__EXERCISE BRIEF__
Filter the listing down to the lines containing the word "repository".

__DATASET EXTRACT__
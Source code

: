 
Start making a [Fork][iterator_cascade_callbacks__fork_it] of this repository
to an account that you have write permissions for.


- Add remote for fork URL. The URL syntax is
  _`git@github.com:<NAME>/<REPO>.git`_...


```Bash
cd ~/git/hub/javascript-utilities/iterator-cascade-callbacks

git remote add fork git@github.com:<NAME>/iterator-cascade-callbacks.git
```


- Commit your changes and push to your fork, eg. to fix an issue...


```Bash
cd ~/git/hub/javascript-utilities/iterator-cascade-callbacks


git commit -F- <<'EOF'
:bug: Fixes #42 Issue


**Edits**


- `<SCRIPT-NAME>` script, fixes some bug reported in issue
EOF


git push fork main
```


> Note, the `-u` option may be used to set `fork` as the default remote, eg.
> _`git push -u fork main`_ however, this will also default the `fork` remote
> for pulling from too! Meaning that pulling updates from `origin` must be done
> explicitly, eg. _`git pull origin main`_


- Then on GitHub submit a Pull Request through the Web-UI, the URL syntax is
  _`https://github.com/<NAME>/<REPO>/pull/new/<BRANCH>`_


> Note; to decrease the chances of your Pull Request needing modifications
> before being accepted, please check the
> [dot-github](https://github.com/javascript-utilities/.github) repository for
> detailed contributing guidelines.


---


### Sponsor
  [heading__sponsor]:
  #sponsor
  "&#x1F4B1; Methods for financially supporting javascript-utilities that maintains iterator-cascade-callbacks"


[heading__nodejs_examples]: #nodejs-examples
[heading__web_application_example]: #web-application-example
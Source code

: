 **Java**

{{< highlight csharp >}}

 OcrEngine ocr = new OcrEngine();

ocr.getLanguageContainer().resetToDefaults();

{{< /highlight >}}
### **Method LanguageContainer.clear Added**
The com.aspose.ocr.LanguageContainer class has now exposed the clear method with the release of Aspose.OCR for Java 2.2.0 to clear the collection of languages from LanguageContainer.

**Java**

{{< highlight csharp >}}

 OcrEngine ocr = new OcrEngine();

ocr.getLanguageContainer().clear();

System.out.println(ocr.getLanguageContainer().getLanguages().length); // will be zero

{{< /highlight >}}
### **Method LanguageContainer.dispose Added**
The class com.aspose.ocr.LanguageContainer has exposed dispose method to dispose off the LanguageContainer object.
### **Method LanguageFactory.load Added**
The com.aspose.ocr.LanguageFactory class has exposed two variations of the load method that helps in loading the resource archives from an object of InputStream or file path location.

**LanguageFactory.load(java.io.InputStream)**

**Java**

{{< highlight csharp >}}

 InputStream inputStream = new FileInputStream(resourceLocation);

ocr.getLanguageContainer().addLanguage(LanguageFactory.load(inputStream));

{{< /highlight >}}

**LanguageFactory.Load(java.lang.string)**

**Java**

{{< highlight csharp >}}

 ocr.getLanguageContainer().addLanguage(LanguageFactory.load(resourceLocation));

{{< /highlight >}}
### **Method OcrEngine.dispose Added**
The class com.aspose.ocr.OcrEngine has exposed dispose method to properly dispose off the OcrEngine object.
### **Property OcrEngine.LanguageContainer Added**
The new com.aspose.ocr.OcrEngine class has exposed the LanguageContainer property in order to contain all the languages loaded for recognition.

__OUTPUT FOR THIS TASK__
Start making a [Fork][iterator_cascade_callbacks__fork_it] of this repository
> [dot-github](https://github.com/javascript-utilities/.github) repository for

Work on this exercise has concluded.